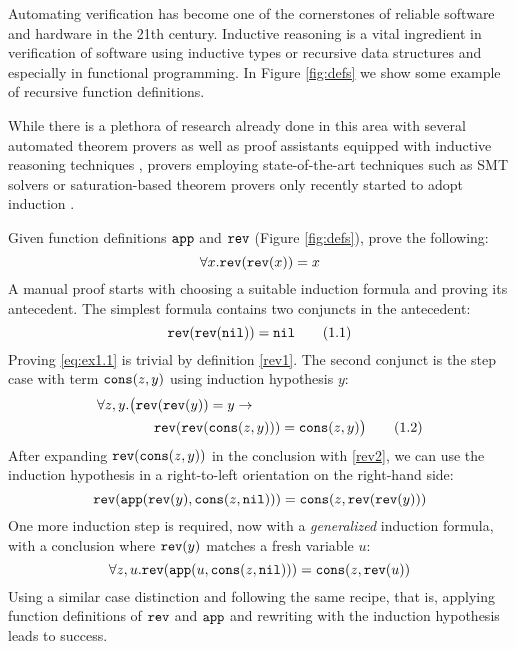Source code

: Automating verification has become one of the cornerstones of reliable software and hardware in the 21th century. Inductive reasoning is a vital ingredient in verification of software using inductive types or recursive data structures and especially in functional programming. In Figure \ref{fig:defs} we show some example of recursive function definitions.

While there is a plethora of research already done in this area \cite{bundychapter,mooreindutionhistory} with several automated theorem provers as well as proof assistants equipped with inductive reasoning techniques \cite{acl,aclhandbook,inka,oyster}, provers employing state-of-the-art techniques such as SMT solvers or saturation-based theorem provers only recently started to adopt induction \cite{cruanes,vampireinduction,smtinduction}. 

\begin{example}\label{ex:1}
Given function definitions $\mathtt{app}$ and $\mathtt{rev}$ (Figure \ref{fig:defs}), prove the following:
$$\forall x. \mathtt{rev}(\mathtt{rev}(x))=x$$
A manual proof starts with choosing a suitable induction formula and proving its antecedent. The simplest formula contains two conjuncts in the antecedent:
\begin{equation}\label{eq:ex1.1}\mathtt{rev}(\mathtt{rev}(\mathtt{nil})) = \mathtt{nil}\tag{1.1}\end{equation}
Proving \eqref{eq:ex1.1} is trivial by definition \eqref{rev1}. The second conjunct is the step case with term $\mathtt{cons}(z,y)$ using induction hypothesis $y$:
\begin{align}\forall z,y.\big(\mathtt{rev}(\mathtt{rev}(y))&=y\rightarrow\nonumber\\\mathtt{rev}(\mathtt{rev}(&\mathtt{cons}(z,y)))=\mathtt{cons}(z,y)\big)\label{eq:ex1.2}\tag{1.2}\end{align}
After expanding $\mathtt{rev}(\mathtt{cons}(z,y))$ in the conclusion with \eqref{rev2}, we can use the induction hypothesis in a right-to-left orientation on the right-hand side:
$$\mathtt{rev}(\mathtt{app}(\mathtt{rev}(y),\mathtt{cons}(z,\mathtt{nil})))=\mathtt{cons}(z,\mathtt{rev}(\mathtt{rev}(y)))$$
One more induction step is required, now with a \textit{generalized} induction formula, with a conclusion where $\mathtt{rev}(y)$ matches a fresh variable $u$:
$$\forall z,u.\mathtt{rev}(\mathtt{app}(u,\mathtt{cons}(z,\mathtt{nil})))=\mathtt{cons}(z,\mathtt{rev}(u))$$
Using a similar case distinction and following the same recipe, that is, applying function definitions of $\mathtt{rev}$ and $\mathtt{app}$ and rewriting with the induction hypothesis leads to success.
\end{example}

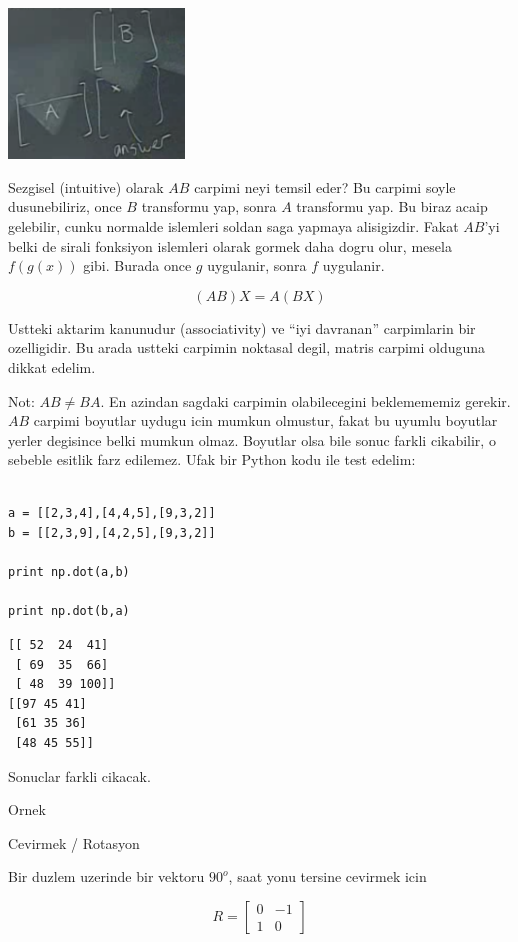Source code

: \documentclass[12pt,fleqn]{article}\usepackage{../common}
\begin{document}
\includegraphics[height=4cm]{3_4.png}

Sezgisel (intuitive) olarak $AB$ carpimi neyi temsil eder? Bu carpimi soyle
dusunebiliriz, once $B$ transformu yap, sonra $A$ transformu yap. Bu biraz
acaip gelebilir, cunku normalde islemleri soldan saga yapmaya
alisigizdir. Fakat $AB$'yi belki de sirali fonksiyon islemleri olarak
gormek daha dogru olur, mesela $f(g(x))$ gibi. Burada once $g$ uygulanir,
sonra $f$ uygulanir. 

\[ (AB)X = A(BX) \]

Ustteki aktarim kanunudur (associativity) ve ``iyi davranan'' carpimlarin
bir ozelligidir. Bu arada ustteki carpimin noktasal degil, matris carpimi
olduguna dikkat edelim. 

Not: $AB \ne BA$. En azindan sagdaki carpimin olabilecegini beklemememiz
gerekir. $AB$ carpimi boyutlar uydugu icin mumkun olmustur, fakat bu uyumlu
boyutlar yerler degisince belki mumkun olmaz. Boyutlar olsa bile sonuc
farkli cikabilir, o sebeble esitlik farz edilemez. Ufak bir Python kodu ile
test edelim:

\begin{verbatim}

a = [[2,3,4],[4,4,5],[9,3,2]]
b = [[2,3,9],[4,2,5],[9,3,2]]

print np.dot(a,b)

print np.dot(b,a)
\end{verbatim}

\begin{verbatim}
[[ 52  24  41]
 [ 69  35  66]
 [ 48  39 100]]
[[97 45 41]
 [61 35 36]
 [48 45 55]]
\end{verbatim}

Sonuclar farkli cikacak. 

Ornek

Cevirmek / Rotasyon

Bir duzlem uzerinde bir vektoru $90^o$, saat yonu tersine cevirmek icin 

\[ R =
\left[\begin{array}{rr}
0 & -1 \\
1 & 0
\end{array}\right]
 \]
\end{document}
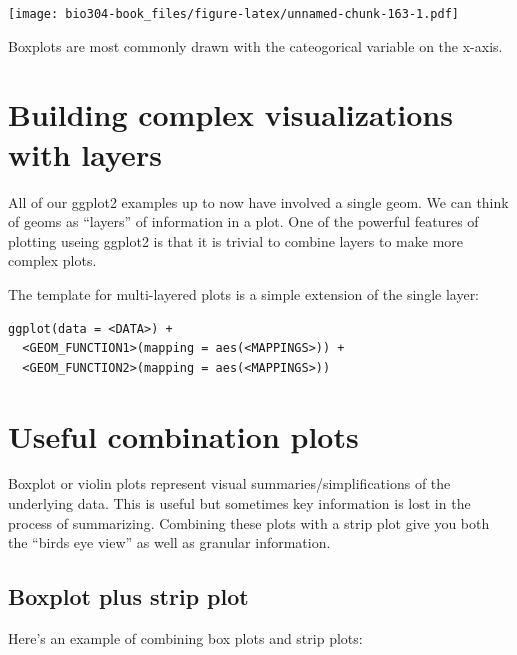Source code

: \documentclass[]{book}
\theoremstyle{definition}
\theoremstyle{definition}
\theoremstyle{definition}
\theoremstyle{remark}
\begin{document}
\texttt{[image: bio304-book\_files/figure-latex/unnamed-chunk-163-1.pdf]}

Boxplots are most commonly drawn with the cateogorical variable on the
x-axis.

\hypertarget{building-complex-visualizations-with-layers}{%
\section{Building complex visualizations with
layers}\label{building-complex-visualizations-with-layers}}

All of our ggplot2 examples up to now have involved a single geom. We
can think of geoms as ``layers'' of information in a plot. One of the
powerful features of plotting useing ggplot2 is that it is trivial to
combine layers to make more complex plots.

The template for multi-layered plots is a simple extension of the single
layer:

\begin{verbatim}
ggplot(data = <DATA>) + 
  <GEOM_FUNCTION1>(mapping = aes(<MAPPINGS>)) + 
  <GEOM_FUNCTION2>(mapping = aes(<MAPPINGS>)) 
\end{verbatim}

\hypertarget{useful-combination-plots}{%
\section{Useful combination plots}\label{useful-combination-plots}}

Boxplot or violin plots represent visual summaries/simplifications of
the underlying data. This is useful but sometimes key information is
lost in the process of summarizing. Combining these plots with a strip
plot give you both the ``birds eye view'' as well as granular
information.

\hypertarget{boxplot-plus-strip-plot}{%
\subsection{Boxplot plus strip plot}\label{boxplot-plus-strip-plot}}

Here's an example of combining box plots and strip plots:
\end{document}

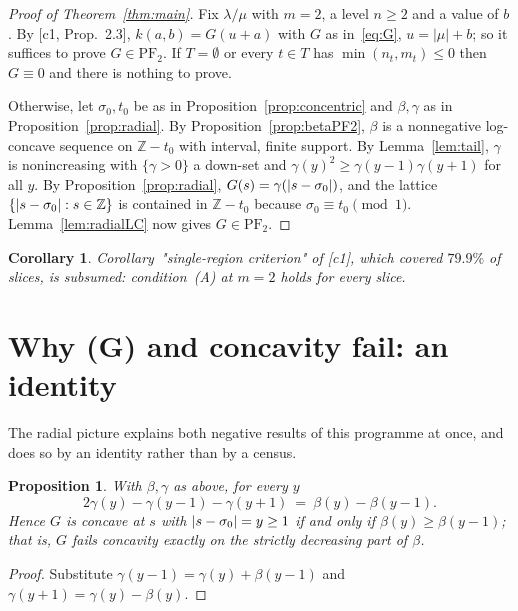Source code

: \documentclass[11pt]{article}
\newtheorem{proposition}[theorem]{Proposition}
\newtheorem{corollary}[theorem]{Corollary}
\theoremstyle{definition}
\newcommand{\Z}{\mathbb Z}
\newcommand{\PFtwo}{\mathrm{PF}_2}
\DeclarePairedDelimiter{\abs}{\lvert}{\rvert}
\begin{document}
\begin{proof}[Proof of Theorem~\ref{thm:main}]
Fix $\lambda/\mu$ with $m=2$, a level $n\ge2$ and a value of $b$. By
[c1, Prop.~2.3], $k(a,b)=G(u+a)$ with $G$ as in~\eqref{eq:G}, $u=|\mu|+b$; so it suffices to
prove $G\in\PFtwo$. If $T=\emptyset$ or every $t\in T$ has $\min(n_t,m_t)\le0$ then
$G\equiv0$ and there is nothing to prove.

Otherwise, let $\sigma_0,t_0$ be as in Proposition~\ref{prop:concentric} and $\beta,\gamma$
as in Proposition~\ref{prop:radial}. By Proposition~\ref{prop:betaPF2}, $\beta$ is a
nonnegative log-concave sequence on $\Z-t_0$ with interval, finite support. By
Lemma~\ref{lem:tail}, $\gamma$ is nonincreasing with $\{\gamma>0\}$ a down-set and
$\gamma(y)^2\ge\gamma(y-1)\gamma(y+1)$ for all $y$. By Proposition~\ref{prop:radial},
$G(s)=\gamma(\abs{s-\sigma_0})$, and the lattice $\{\abs{s-\sigma_0}:s\in\Z\}$ is contained
in $\Z-t_0$ because $\sigma_0\equiv t_0\pmod1$. Lemma~\ref{lem:radialLC} now gives
$G\in\PFtwo$.
\end{proof}

\begin{corollary}
Corollary~"single-region criterion" of \textup{[c1]}, which covered $79.9\%$ of slices, is
subsumed: condition~(A) at $m=2$ holds for every slice.
\end{corollary}

\section{Why (G) and concavity fail: an identity}\label{sec:why}

The radial picture explains both negative results of this programme at once, and does so by
an identity rather than by a census.

\begin{proposition}\label{prop:whyfail}
With $\beta,\gamma$ as above, for every $y$
\begin{equation}\label{eq:concdeficit}
  2\gamma(y)-\gamma(y-1)-\gamma(y+1)\ =\ \beta(y)-\beta(y-1).
\end{equation}
Hence $G$ is concave at $s$ with $\abs{s-\sigma_0}=y\ge1$ if and only if
$\beta(y)\ge\beta(y-1)$; that is, $G$ fails concavity exactly on the strictly decreasing
part of $\beta$.
\end{proposition}
\begin{proof}
Substitute $\gamma(y-1)=\gamma(y)+\beta(y-1)$ and $\gamma(y+1)=\gamma(y)-\beta(y)$.
\end{proof}
\end{document}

**TASK PROMPT**
Output exactly the lines from the one holding "Substitute $\gamma(y-1)=\gamma(y)+\beta(y-1)$ and" to the end of the material above, with both ends included.

**OUTPUT BELOW**
Substitute $\gamma(y-1)=\gamma(y)+\beta(y-1)$ and $\gamma(y+1)=\gamma(y)-\beta(y)$.
\end{proof}
\end{document}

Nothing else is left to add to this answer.